Technical Validation

All psycho-educational tests were scored twice by trained research team members and compared. In the case of a discrepancy, a third scorer would review and determine the correct score. Upon curation of the dataset, all scores were reviewed to ensure no data entry errors had occurred. All identifying information from the free response questions in the questionnaires was removed to protect the confidentiality of the participants.

Neuroimaging data was converted from standard DICOM to NIFTI format using dcm2niix version 1.0.20190902. Imaging parameters for the structural and functional images were extracted from the DICOM headers and stored in the json file alongside the imaging data. A few data files (29 functional runs and 4 anatomical runs, indicated in the readme.txt) were converted from DICOM to NIFTI using SPM8, because the original DICOM images were lost. Therefore, we manually created json files for these 33 runs. These manually created json files only contained parameters that were consistent across runs of the same type that were converted using dcm2niix. Because slice timing is not consistent across runs, we manually created the slice timing for the 29 functional runs by averaging the slice timing extracted from the other functional runs that were converted by dcm2niix of the same type. We documented these 33 runs in the readme.txt file included in the dataset.

Functional T2-weighted images were reoriented to the anterior commissure using Statistical Parametric Mapping (SPM12, https://www.fil.ion.ucl.ac.uk/spm/software/spm12/). All images were evaluated for movement due to the high likelihood of in-scanner movement in pediatric populations. Within each run, volumes that had a greater than 1.5 mm volume-to-volume motion, or global signal intensity deviation greater than 4% were marked as bad volumes using the ArtRepair toolbox 4.0³⁴. The in-scanner behavioral data were converted from raw E-prime data files to text files and then information for each trial in each run was extracted for each subject and saved as tab separated values using python in the < task name > _events.tsv files. For ease of screening data for future researchers, we reported the movement evaluation as well as the averaged behavioral performance for each condition for each run at each session in tabular data files and stored that information in the derivatives/func_mv_acc_rt folder. Each tabular file (i.e., mv_acc_func_ses-5.tsv, mv_acc_func_ses-7.tsv, mv_acc_func_ses-9.tsv) includes the participant id, run name, number of bad volumes, number of chunks having more than 6 consecutive bad volumes identified using ArtRepair, shifted acquisition date, calculated accuracy, and calculated average RT of correct responses for each condition. Before calculating the averaged RT for each condition, we calculated the mean and the standard deviation of all correct trials across conditions within a run and then excluded trials with RTs that exceeded 3 standard deviations and trials with RTs that were less than 250 ms. The header variables in these tabular files are further described in the accompanying data dictionary, i.e., mv_acc_func.json. In addition, the approach used in calculating the accuracy and RT for each task is documented in the Acc_RT_Calculation.doc file within the derivatives/func_mv_acc_rt folder.

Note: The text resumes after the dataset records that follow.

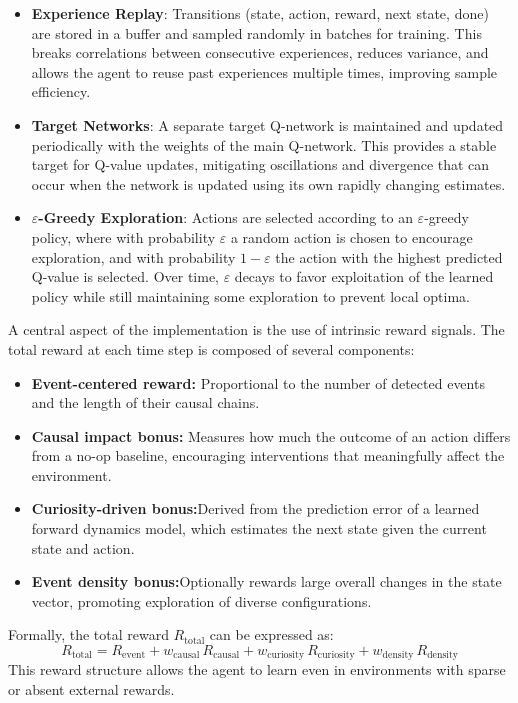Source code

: \documentclass[12pt,a4paper]{report}
\begin{document}
\begin{itemize}
    \item \textbf{Experience Replay}: Transitions (state, action, reward, next state, done) are stored in a buffer and sampled randomly in batches for training. This breaks correlations between consecutive experiences, reduces variance, and allows the agent to reuse past experiences multiple times, improving sample efficiency.
    \item \textbf{Target Networks}: A separate target Q-network is maintained and updated periodically with the weights of the main Q-network. This provides a stable target for Q-value updates, mitigating oscillations and divergence that can occur when the network is updated using its own rapidly changing estimates.
    \item \textbf{$\varepsilon$-Greedy Exploration}: Actions are selected according to an $\varepsilon$-greedy policy, where with probability $\varepsilon$ a random action is chosen to encourage exploration, and with probability $1-\varepsilon$ the action with the highest predicted Q-value is selected. Over time, $\varepsilon$ decays to favor exploitation of the learned policy while still maintaining some exploration to prevent local optima.
\end{itemize}
A central aspect of the implementation is the use of intrinsic reward signals. The total reward at each time step is composed of several components:
\begin{itemize}
    \item \textbf{Event-centered reward:} Proportional to the number of detected events and the length of their causal chains.
    \item \textbf{Causal impact bonus:} Measures how much the outcome of an action differs from a no-op baseline, encouraging interventions that meaningfully affect the environment.
    \item \textbf{Curiosity-driven bonus:}Derived from the prediction error of a learned forward dynamics model, which estimates the next state given the current state and action.
    \item \textbf{Event density bonus:}Optionally rewards large overall changes in the state vector, promoting exploration of diverse configurations.
\end{itemize}
Formally, the total reward $R_{\text{total}}$ can be expressed as:
\begin{equation}
R_{\text{total}} = R_{\text{event}} + w_{\text{causal}} \, R_{\text{causal}} + 
w_{\text{curiosity}} \, R_{\text{curiosity}} + w_{\text{density}} \, R_{\text{density}}
\end{equation}
This reward structure allows the agent to learn even in environments with sparse or absent external rewards.
\end{document}
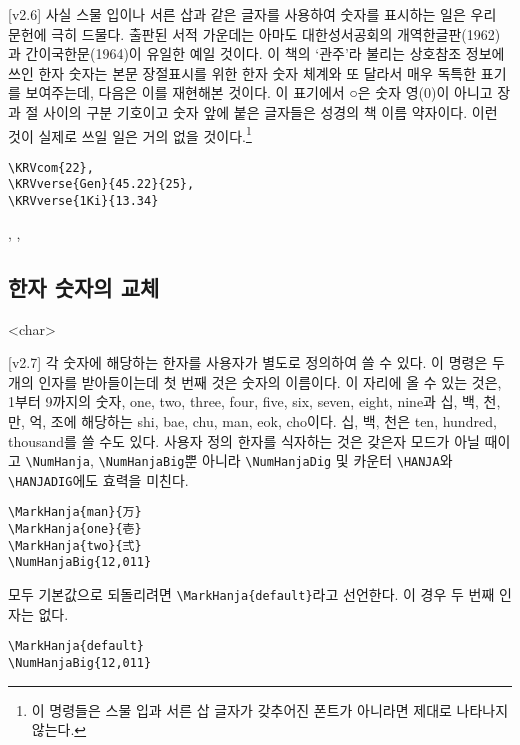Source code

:\documentclass[b5paper,nanum]{oblivoir}
\def\cs#1{\texttt{\textbackslash #1}}
\begin{document}
\bigskip

[v2.6] 사실 스물 입이나 서른 삽과 같은 글자를 사용하여 숫자를 표시하는 일은 우리 문헌에 극히 드물다.
출판된 서적 가운데는 아마도 대한성서공회의  개역한글판(1962)과 간이국한문(1964)이 유일한 예일 것이다.
이 책의 `관주'라 불리는 상호참조 정보에 쓰인 한자 숫자는 본문 장절표시를 위한 한자 숫자 체계와 또 달라서 매우 독특한 
표기를 보여주는데, 다음은 이를 재현해본 것이다. 이 표기에서 ○은 숫자 영($0$)이 아니고 장과 절 사이의 구분 기호이고 숫자 앞에 붙은 글자들은 성경의 책 이름 약자이다. 이런 것이 실제로 쓰일 일은 거의 없을 것이다.\footnote{%
	이 명령들은 스물 입과 서른 삽 글자가 갖추어진 폰트가 아니라면 제대로 나타나지 않는다.}
\begin{verbatim}
\KRVcom{22},
\KRVverse{Gen}{45.22}{25},
\KRVverse{1Ki}{13.34}
\end{verbatim}
,
,

\subsection{한자 숫자의 교체}
\begin{boxedverbatim}
 { <char> }
\end{boxedverbatim}
[v2.7] 각 숫자에 해당하는 한자를 사용자가 별도로 정의하여 쓸 수 있다.
이 명령은 두 개의 인자를 받아들이는데 첫 번째 것은 숫자의 이름이다. 이 자리에 올 수 있는 것은,
1부터 9까지의 숫자, one, two, three, four, five, six, seven, eight, nine과
십, 백, 천, 만, 억, 조에 해당하는 shi, bae, chu, man, eok, cho이다. 십, 백, 천은 ten, hundred, thousand를
쓸 수도 있다. 사용자 정의 한자를 식자하는 것은 갖은자 모드가 아닐 때이고 \cs{NumHanja}, \cs{NumHanjaBig}뿐 아니라 \cs{NumHanjaDig} 및 카운터 \cs{HANJA}와 \cs{HANJADIG}에도 효력을 미친다.
\begin{verbatim}
\MarkHanja{man}{万}
\MarkHanja{one}{壱}
\MarkHanja{two}{弍}
\NumHanjaBig{12,011}
\end{verbatim}

\medskip

모두 기본값으로 되돌리려면 \cs{MarkHanja\{default\}}라고 선언한다. 이 경우 두 번째 인자는 없다.

\begin{verbatim}
\MarkHanja{default}
\NumHanjaBig{12,011}
\end{verbatim}

\medskip
\end{document}
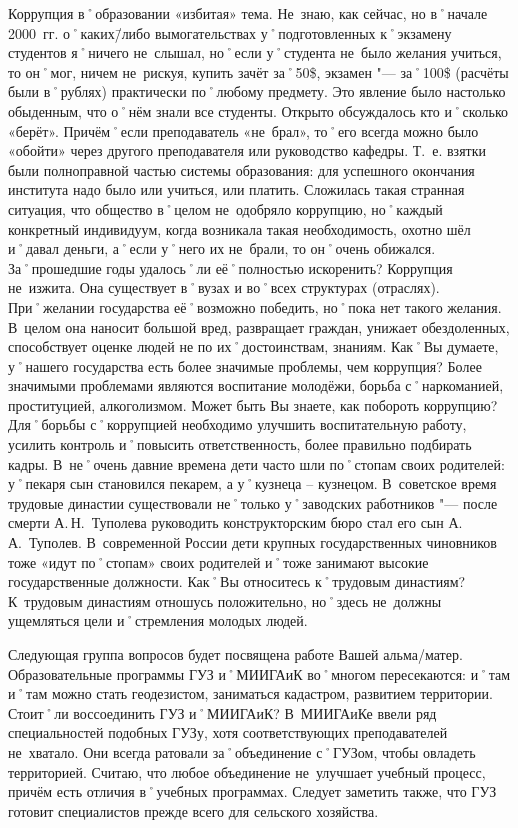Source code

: \begin{drama}
	\pagebreak
	
	\maxspeaks Коррупция в˚образовании  «избитая» тема. Не~знаю, как сейчас, но в˚начале 2000~гг. о˚каких\=/либо вымогательствах у˚подготовленных к˚экзамену студентов я˚ничего не~слышал, но˚если у˚студента не~было желания учиться, то он˚мог, ничем не~рискуя, купить зачёт за˚50\$, экзамен "--- за˚100\$ (расчёты были в˚рублях) практически по˚любому предмету. Это явление было настолько обыденным, что о˚нём знали все студенты. Открыто обсуждалось кто и˚сколько  «берёт». Причём˚если преподаватель  «не~брал», то˚его всегда можно было  «обойти» через другого преподавателя или руководство кафедры. Т.~е. взятки были полноправной частью системы образования: для успешного окончания института надо было или учиться, или платить. Сложилась такая странная ситуация, что общество в˚целом не~одобряло коррупцию, но˚каждый конкретный индивидуум, когда возникала такая необходимость, охотно шёл и˚давал деньги, а˚если у˚него их не~брали, то он˚очень обижался. За˚прошедшие годы удалось˚ли её˚полностью искоренить?
	\michaelspeaks Коррупция не~изжита. Она существует в˚вузах и во˚всех структурах (отраслях). При˚желании государства её˚возможно победить, но˚пока нет такого желания. В~целом она наносит большой вред, развращает граждан, унижает обездоленных, способствует оценке людей не по их˚достоинствам, знаниям.
	\maxspeaks Как˚Вы думаете, у˚нашего государства есть более значимые проблемы, чем коррупция?
	\michaelspeaks Более значимыми проблемами являются воспитание молодёжи, борьба с˚наркоманией, проституцией, алкоголизмом.
	\maxspeaks Может быть Вы знаете, как побороть коррупцию? 
	\michaelspeaks Для˚борьбы с˚коррупцией необходимо улучшить воспитательную работу, усилить контроль и˚повысить ответственность, более правильно подбирать кадры.
	\maxspeaks В~не˚очень давние времена дети часто шли по˚стопам своих родителей: у˚пекаря сын становился пекарем, а у˚кузнеца – кузнецом. В~советское время трудовые династии существовали не˚только у˚заводских работников "--- после смерти А.\,Н.~Туполева руководить конструкторским бюро стал его сын А.\,А.~Туполев. В~современной России дети крупных государственных чиновников тоже «идут по˚стопам» своих родителей и˚тоже занимают высокие государственные должности. Как˚Вы относитесь к˚трудовым династиям?
	\michaelspeaks К~трудовым династиям отношусь положительно, но˚здесь не~должны ущемляться цели и˚стремления молодых людей.
	
	\maxspeaks Следующая группа вопросов будет посвящена работе Вашей альма\-/матер. Образовательные программы ГУЗ и˚МИИГАиК во˚многом пересекаются: и˚там и˚там можно стать геодезистом, заниматься кадастром, развитием территории. Стоит˚ли воссоединить ГУЗ и˚МИИГАиК? 
	\michaelspeaks В~МИИГАиКе ввели ряд специальностей подобных ГУЗу, хотя соответствующих преподавателей не~хватало. Они всегда ратовали за˚объединение с˚ГУЗом, чтобы овладеть территорией. Считаю, что любое объединение не~улучшает учебный процесс, причём есть отличия в˚учебных программах. Следует заметить также, что ГУЗ готовит специалистов прежде всего для сельского хозяйства.
	

\end{drama}
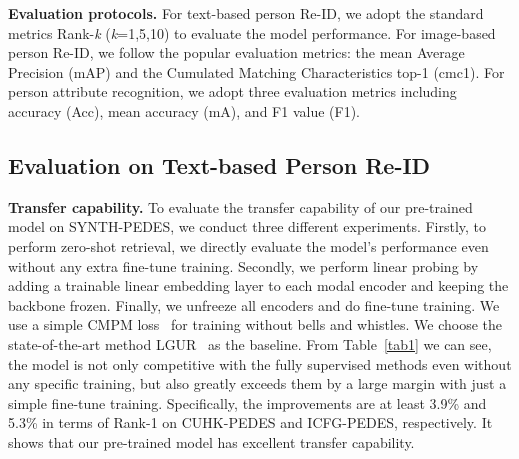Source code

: \documentclass[10pt,twocolumn,letterpaper]{article}
\begin{document}
\noindent\textbf{Evaluation protocols.} For text-based person Re-ID, we adopt the standard metrics Rank-\textit{k} (\textit{k}=1,5,10) to evaluate the model performance. For image-based person Re-ID, we follow the popular evaluation metrics: the mean Average Precision (mAP) and the Cumulated Matching Characteristics top-1 (cmc1). For person attribute recognition, we adopt three evaluation metrics including accuracy (Acc), mean accuracy (mA), and F1 value (F1).

\subsection{Evaluation on Text-based Person Re-ID}
\noindent\textbf{Transfer capability.} To evaluate the transfer capability of our pre-trained model on SYNTH-PEDES, we conduct three different experiments. Firstly, to perform zero-shot retrieval, we directly evaluate the model's performance even without any extra fine-tune training. Secondly, we perform linear probing by adding a trainable linear embedding layer to each modal encoder and keeping the backbone frozen. Finally, we unfreeze all encoders and do fine-tune training. We use a simple CMPM loss~\cite{CMPM} for training without bells and whistles. We choose the state-of-the-art method LGUR~\cite{LGUR} as the baseline. From Table~\ref{tab1} we can see, the model is not only competitive with the fully supervised methods even without any specific training, but also greatly exceeds them by a large margin with just a simple fine-tune training. Specifically, the improvements are at least 3.9\% and 5.3\% in terms of Rank-1 on CUHK-PEDES and ICFG-PEDES, respectively. It shows that our pre-trained model has excellent transfer capability.
\end{document}
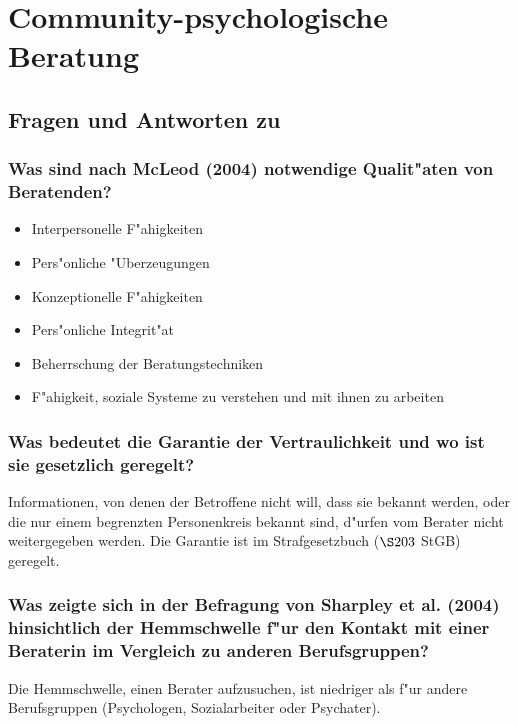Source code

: \section{Community-psychologische Beratung}
\subsection{Fragen und Antworten zu \textcite{warschburger_theoretischer_2009}}
\subsubsection{Was sind nach McLeod (2004) notwendige Qualit"aten von Beratenden?}
\begin{itemize}
        \item Interpersonelle F"ahigkeiten
        \item Pers"onliche "Uberzeugungen
        \item Konzeptionelle F"ahigkeiten
        \item Pers"onliche Integrit"at
        \item Beherrschung der Beratungstechniken
        \item F"ahigkeit, soziale Systeme zu verstehen und mit ihnen zu arbeiten
\end{itemize}

\subsubsection{Was bedeutet die Garantie der Vertraulichkeit und wo ist sie gesetzlich geregelt?}
Informationen, von denen der Betroffene nicht will, dass sie bekannt werden, oder die nur einem begrenzten Personenkreis bekannt sind, d"urfen vom Berater nicht weitergegeben werden. Die Garantie ist im Strafgesetzbuch ($\S 203$ StGB) geregelt. 

\subsubsection{Was zeigte sich in der Befragung von Sharpley et al. (2004) hinsichtlich der Hemmschwelle f"ur den Kontakt mit einer Beraterin im Vergleich zu anderen Berufsgruppen?}
Die Hemmschwelle, einen Berater aufzusuchen, ist niedriger als f"ur andere Berufsgruppen (Psychologen, Sozialarbeiter oder Psychater). 

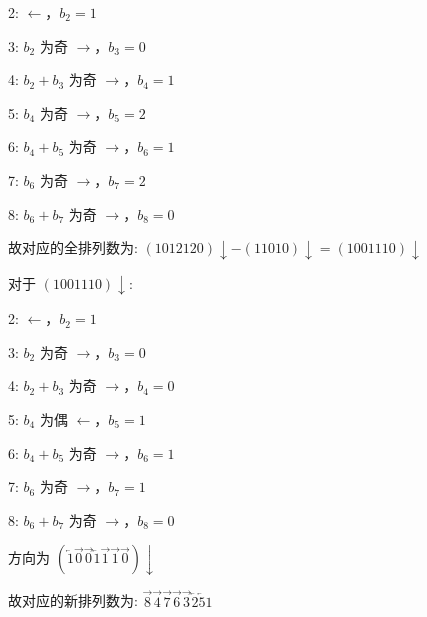 \documentclass[12pt]{article}
\begin{document}
\begin{CJK}{UTF8}{gbsn}
2: $\leftarrow$，$b_{2} = 1$

3: $b_{2}$ 为奇 $\rightarrow$，$b_{3} = 0$

4: $b_{2} + b_{3}$ 为奇 $\rightarrow$，$b_{4} = 1$

5: $b_{4}$ 为奇 $\rightarrow$，$b_{5} = 2$

6: $b_{4} + b_{5}$ 为奇 $\rightarrow$，$b_{6} = 1$

7: $b_{6}$ 为奇 $\rightarrow$，$b_{7} = 2$

8: $b_{6} + b_{7}$ 为奇 $\rightarrow$，$b_{8} = 0$

故对应的全排列数为: $(1012120)\downarrow - (11010)\downarrow = (1001110)\downarrow$

对于 $(1001110)\downarrow$:

2: $\leftarrow$，$b_{2} = 1$

3: $b_{2}$ 为奇 $\rightarrow$，$b_{3} = 0$

4: $b_{2} + b_{3}$ 为奇 $\rightarrow$，$b_{4} = 0$

5: $b_{4}$ 为偶 $\leftarrow$，$b_{5} = 1$

6: $b_{4} + b_{5}$ 为奇 $\rightarrow$，$b_{6} = 1$

7: $b_{6}$ 为奇 $\rightarrow$，$b_{7} = 1$

8: $b_{6} + b_{7}$ 为奇 $\rightarrow$，$b_{8} = 0$

方向为 $(\overleftarrow{1}\overrightarrow{0}\overrightarrow{0}\overleftarrow{1}\overrightarrow{1}\overrightarrow{1}\overrightarrow{0})\downarrow$

故对应的新排列数为: $\overrightarrow{8}\overrightarrow{4}\overrightarrow{7}\overrightarrow{6}\overrightarrow{3}\overleftarrow{2}\overleftarrow{5}1$

\vspace{10pt}


\end{CJK}
\end{document}
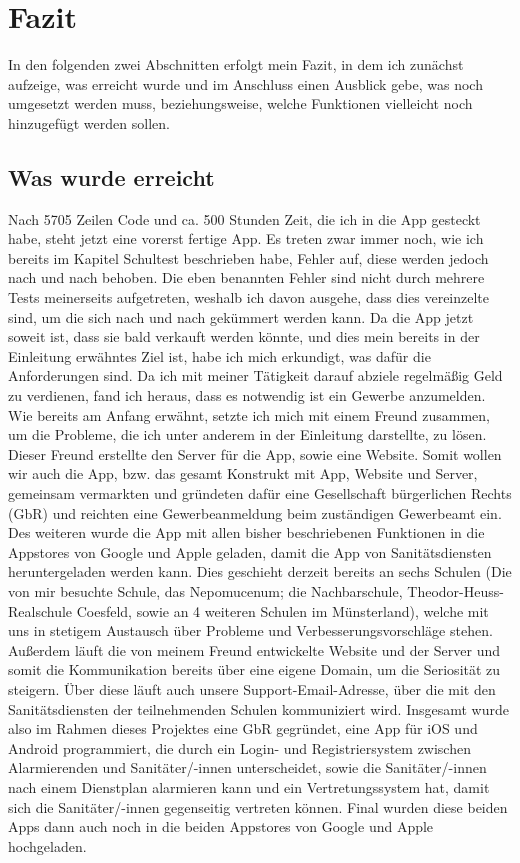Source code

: \section{Fazit}
In den folgenden zwei Abschnitten erfolgt mein Fazit, in dem ich zunächst aufzeige, was erreicht wurde und 
im Anschluss einen Ausblick gebe, was noch umgesetzt werden muss, beziehungsweise, welche Funktionen vielleicht noch hinzugefügt werden sollen.
\subsection{Was wurde erreicht}
    Nach 5705 Zeilen Code und ca. 500 Stunden Zeit, die ich in die App gesteckt habe, steht jetzt eine vorerst fertige App.
    Es treten zwar immer noch, wie ich bereits im Kapitel Schultest beschrieben habe, Fehler auf, diese werden
    jedoch nach und nach behoben. Die eben benannten Fehler sind nicht durch mehrere Tests meinerseits aufgetreten, weshalb
    ich davon ausgehe, dass dies vereinzelte sind, um die sich nach und nach gekümmert werden kann. Da die App jetzt 
    soweit ist, dass sie bald verkauft werden könnte, und dies mein bereits in der Einleitung erwähntes Ziel ist,
    habe ich mich erkundigt, was dafür die Anforderungen sind. Da ich mit meiner Tätigkeit darauf abziele regelmäßig Geld
    zu verdienen, fand ich heraus, dass es notwendig ist ein Gewerbe anzumelden.
    Wie bereits am Anfang erwähnt, setzte ich mich mit einem Freund zusammen, um die Probleme, die ich unter anderem 
    in der Einleitung darstellte, zu lösen. Dieser Freund erstellte den Server für die App, sowie eine Website.
    Somit wollen wir auch die App, bzw. das gesamt Konstrukt mit App, Website und Server, gemeinsam vermarkten und gründeten
    dafür eine Gesellschaft bürgerlichen Rechts (GbR) und reichten eine Gewerbeanmeldung beim zuständigen Gewerbeamt ein.
    Des weiteren wurde die App mit allen bisher beschriebenen Funktionen in die Appstores von Google und Apple geladen, damit die App von Sanitätsdiensten 
    heruntergeladen werden kann. Dies geschieht derzeit bereits an sechs Schulen (Die von mir besuchte Schule, das Nepomucenum; die Nachbarschule, 
    Theodor-Heuss-Realschule Coesfeld, sowie an 4 weiteren Schulen im Münsterland), welche mit uns in stetigem Austausch über Probleme und 
    Verbesserungsvorschläge stehen. Außerdem läuft die von meinem Freund entwickelte Website und der Server und somit die Kommunikation bereits über eine eigene Domain,
    um die Seriosität zu steigern. Über diese läuft auch unsere Support-Email-Adresse, über die mit den Sanitätsdiensten der teilnehmenden Schulen kommuniziert
    wird. Insgesamt wurde also im Rahmen dieses Projektes eine GbR gegründet, eine App für iOS und Android programmiert, die durch ein 
    Login- und Registriersystem zwischen Alarmierenden und Sanitäter/-innen unterscheidet, sowie
    die Sanitäter/-innen nach einem Dienstplan alarmieren kann und ein Vertretungssystem hat, damit sich die Sanitäter/-innen 
    gegenseitig vertreten können. Final wurden diese beiden Apps dann auch noch in die beiden Appstores von Google und Apple hochgeladen.
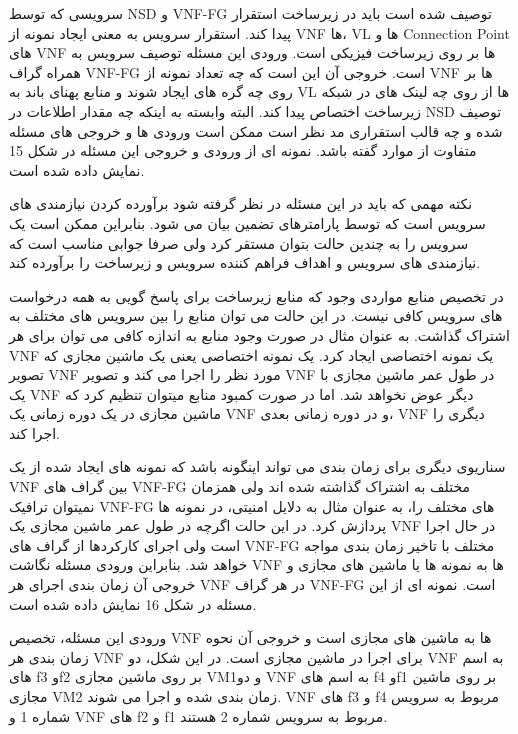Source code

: 
سرویسی که توسط NSD و VNF-FG توصیف شده است باید در زیرساخت استقرار پیدا کند. استقرار سرویس به معنی ایجاد نمونه از VNF ها، VL ها و Connection Point های VNF ها بر روی زیرساخت فیزیکی است. ورودی این مسئله توصیف سرویس به همراه گراف VNF-FG است. خروجی آن این است که چه تعداد نمونه از VNF ها بر روی چه گره های ایجاد شوند و منابع پهنای باند به VL ها از روی چه  لینک های در شبکه زیرساخت اختصاص پیدا کند. البته وابسته به اینکه چه مقدار اطلاعات در NSD توصیف شده و چه قالب استقراری مد نظر است ممکن است ورودی ها و خروجی های مسئله متفاوت از موارد گفته باشد. نمونه ای از ورودی و خروجی این مسئله در شکل 15 نمایش داده شده است.

نکته مهمی که باید در این مسئله در نظر گرفته شود برآورده کردن نیازمندی های سرویس است که توسط پارامترهای تضمین بیان می شود. بنابراین ممکن است یک سرویس را به چندین حالت بتوان مستقر کرد ولی صرفا جوابی مناسب است که نیازمندی های سرویس و اهداف فراهم کننده سرویس و زیرساخت را برآورده کند.


در تخصیص منابع مواردی وجود که منابع زیرساخت برای پاسخ گویی به همه درخواست های سرویس کافی نیست. در این حالت می توان منابع را بین سرویس های مختلف به اشتراک گذاشت. به عنوان مثال در صورت وجود منابع به اندازه کافی می توان برای هر VNF یک نمونه اختصاصی ایجاد کرد. یک نمونه اختصاصی یعنی یک ماشین مجازی که تصویر VNF مورد نظر را اجرا می کند و تصویر VNF در طول عمر ماشین مجازی با یک VNF دیگر عوض نخواهد شد. اما در صورت کمبود منابع میتوان تنظیم کرد که ماشین مجازی در یک دوره زمانی یک VNF و در دوره زمانی بعدی، VNF دیگری را اجرا کند.

سناریوی دیگری برای زمان بندی می تواند اینگونه باشد که نمونه های ایجاد شده از یک VNF بین گراف های VNF-FG مختلف به اشتراک گذاشته شده اند ولی همزمان نمیتوان ترافیک  VNF-FG های مختلف را، به عنوان مثال به دلایل امنیتی، در نمونه ها پردازش کرد. در این حالت اگرچه در طول عمر ماشین مجازی یک VNF در حال اجرا است ولی اجرای کارکردها از گراف های VNF-FG مختلف با تاخیر زمان بندی مواجه خواهد شد. بنابراین ورودی مسئله نگاشت VNF ها به نمونه ها یا ماشین های مجازی و خروجی آن زمان بندی اجرای هر VNF در هر گراف VNF-FG است. نمونه ای از این مسئله در شکل 16 نمایش داده شده است.

ورودی این مسئله، تخصیص VNF ها به ماشین های مجازی است و خروجی آن نحوه زمان بندی هر VNF برای اجرا در ماشین مجازی است. در این شکل، دو VNF به اسم های f3 وf2  بر روی ماشین مجازی VM1و دو VNF به اسم های f4 وf1  بر روی ماشین مجازی VM2 زمان بندی شده و اجرا می شوند. VNF های f3 و f4 مربوط به سرویس شماره 1 و VNF های f2 و f1 مربوط به سرویس شماره 2 هستند.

Facial features were scrubbed from all T1-weighted images by running pydeface (https://github.com/poldracklab/pydeface). Pediatric templates created using the CerebroMatic toolbox³⁵ were substituted for the pydeface default template due to the young age of participants in the dataset. The default face mask was also replaced with warped face masks, which fit the pediatric templates. Visual inspection confirmed that all facial features were completely removed, and no part of the brain image was cut.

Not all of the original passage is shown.